Sentì che era giunto il momento di entrare e presentarsi, non voleva che il re si arrabbiasse per un suo eventuale ritardo, e a quel punto cosa avrebbe potuto dirgli, “scusate sua Maestà, la stavo spiando da dietro la porta”? No, opzione scartata. Quindi, dopo un profondo respiro, bussò piano.

“Sì? Chi è?” trasalì Blaine. Poi si ricordò: era arrivato un nuovo servitore, quel giorno, e lui stesso aveva chiesto di conoscerlo. Poi, tra un impegno, e l’altro, l’aveva dimenticato. Si stropicciò gli occhi e cercò di indossare un sorriso.
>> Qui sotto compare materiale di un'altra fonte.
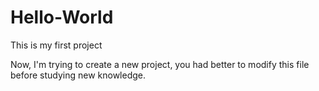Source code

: # Hello-World
This is my first project

Now, I'm trying to create a new project, you had better to modify this file before studying new knowledge.
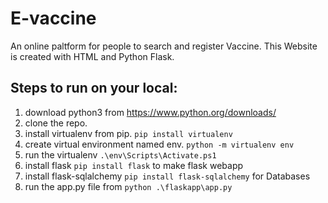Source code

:# E-vaccine
An online paltform for people to search and register Vaccine.
This Website is created with HTML and Python Flask.

## Steps to run on your local:
1. download python3 from https://www.python.org/downloads/
2. clone the repo.
3. install virtualenv from pip. `pip install virtualenv`
4. create virtual environment named env. `python -m virtualenv env`
5. run the virtualenv `.\env\Scripts\Activate.ps1`
6. install flask `pip install flask` to make flask webapp
7. install flask-sqlalchemy `pip install flask-sqlalchemy` for Databases
8. run the app.py file from `python .\flaskapp\app.py` 
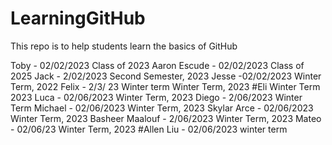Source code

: # LearningGitHub
This repo is to help students learn the basics of GitHub

Toby - 02/02/2023
Class of 2023
Aaron Escude - 02/02/2023
Class of 2025
Jack - 2/02/2023
Second Semester, 2023 
Jesse -02/02/2023
Winter Term, 2022
Felix - 2/3/ 23 
Winter term
Winter Term, 2023
#Eli Winter Term 2023
Luca  - 02/06/2023 Winter Term, 2023
Diego - 2/06/2023 Winter Term
Michael - 02/06/2023 Winter Term, 2023
Skylar Arce - 02/06/2023 Winter Term, 2023
Basheer Maalouf - 2/06/2023 
Winter Term, 2023
Mateo - 02/06/23 Winter Term, 2023
#Allen Liu - 02/06/2023 winter term 
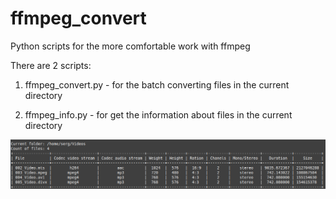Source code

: # ffmpeg_convert
Python scripts for the more comfortable work with ffmpeg

There are 2 scripts:
1. ffmpeg_convert.py - for the batch converting files in the current directory

2. ffmpeg_info.py - for get the information about files in the current directory

![Alt text](screenshots/ffmpeg_info_result.png "The result of ffmpeg_info.py's work ")
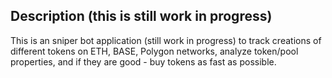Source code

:## Description (this is still work in progress)

This is an sniper bot application (still work in progress) to track creations of different tokens on ETH, BASE, Polygon networks, analyze token/pool properties, and if they are good - buy tokens as fast as possible.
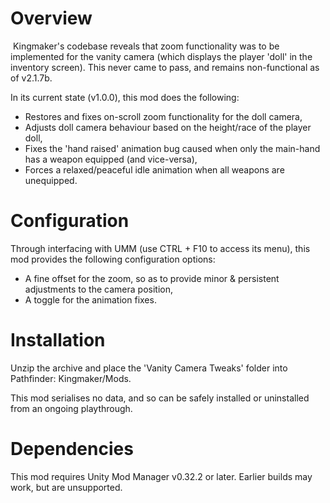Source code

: # Overview﻿
﻿
Kingmaker's codebase reveals that zoom functionality was to be implemented for the vanity camera (which displays the player 'doll' in the inventory screen). This never came to pass, and remains non-functional as of v2.1.7b.

In its current state (v1.0.0), this mod does the following:
﻿
- Restores and fixes on-scroll zoom functionality for the doll camera,
- Adjusts doll camera behaviour based on the height/race of the player doll,
- Fixes the 'hand raised' animation bug caused when only the main-hand has a weapon equipped (and vice-versa),
- Forces a relaxed/peaceful idle animation when all weapons are unequipped.

# Configuration

Through interfacing with UMM (use CTRL + F10 to access its menu), this mod provides the following configuration options:
﻿
 - A fine offset for the zoom, so as to provide minor & persistent adjustments to the camera position,
 - A toggle for the animation fixes.

# Installation

Unzip the archive and place the 'Vanity Camera Tweaks' folder into Pathfinder: Kingmaker/Mods.

This mod serialises no data, and so can be safely installed or uninstalled from an ongoing playthrough.

# Dependencies

This mod requires Unity Mod Manager v0.32.2 or later. Earlier builds may work, but are unsupported.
Kurt entrò piano, un po’ intimorito. Guardare re Blaine senza essere visto era una cosa, ma ora erano a un metro di distanza e i loro occhi erano puntati gli uni negli altri, e questo bastava a metterlo terribilmente in soggezione. Dopotutto era il suo sovrano. Il sovrano che non apprezzava per niente, si ricordò. Eppure, vederlo lì, così normale, così umano, così b…
No. Non bello, Kurt. Come hai potuto anche solo lontanamente pensarlo?
Arrossì e si diede mentalmente uno schiaffo.

“K-Kurt, sua M-maestà.” Un altro schiaffo mentale. Probabilmente re Blaine avrebbe pensato che fosse balbuziente, fantastico.

“Ti vedo un po’ teso, rilassati Kurt.” Lo incoraggiò, con un sorriso che fece sentire Kurt un po’ più a suo agio. Di nuovo quella sensazione di casa. “Qui nessuno ti mangerà.”

“Scusatemi, sono un po’ emozionato…” mormorò accennando un sorriso che probabilmente era venuto fuori come una smorfia. Era vero, era emozionato. Ma non quanto si era aspettato di essere. Si era aspettato di svenire dall’agitazione, che il re sarebbe stato austero e arrogante, che l’avrebbe trattato come pezza per i piedi. Ma non stava succedendo niente di tutto ciò.

“Lo capisco.” Annuì Blaine, senza smettere di sorridere. Si era prefissato di indossare un sorriso di circostanza, ma la verità è che gli si era disegnato spontaneamente sulle labbra, alla vista di quel ragazzo, Kurt. Era così adorabilmente timido che non poteva trattenersi dal sorridere. Probabilmente stava risultando un ebete ai suoi occhi, ma non riusciva a farne a meno. “Allora, Kurt… Come ti sembra qui?”

Kurt sgranò gli occhi e si trattenne dal ridacchiare. Era ovvio che trovasse tutto pazzesco e ultraterreno, ma non voleva deludere il re. “Il vostro palazzo è perfetto in ogni millimetro, sire. Non ho mai visto niente di così bello.” Ed era vero, diamine se era vero.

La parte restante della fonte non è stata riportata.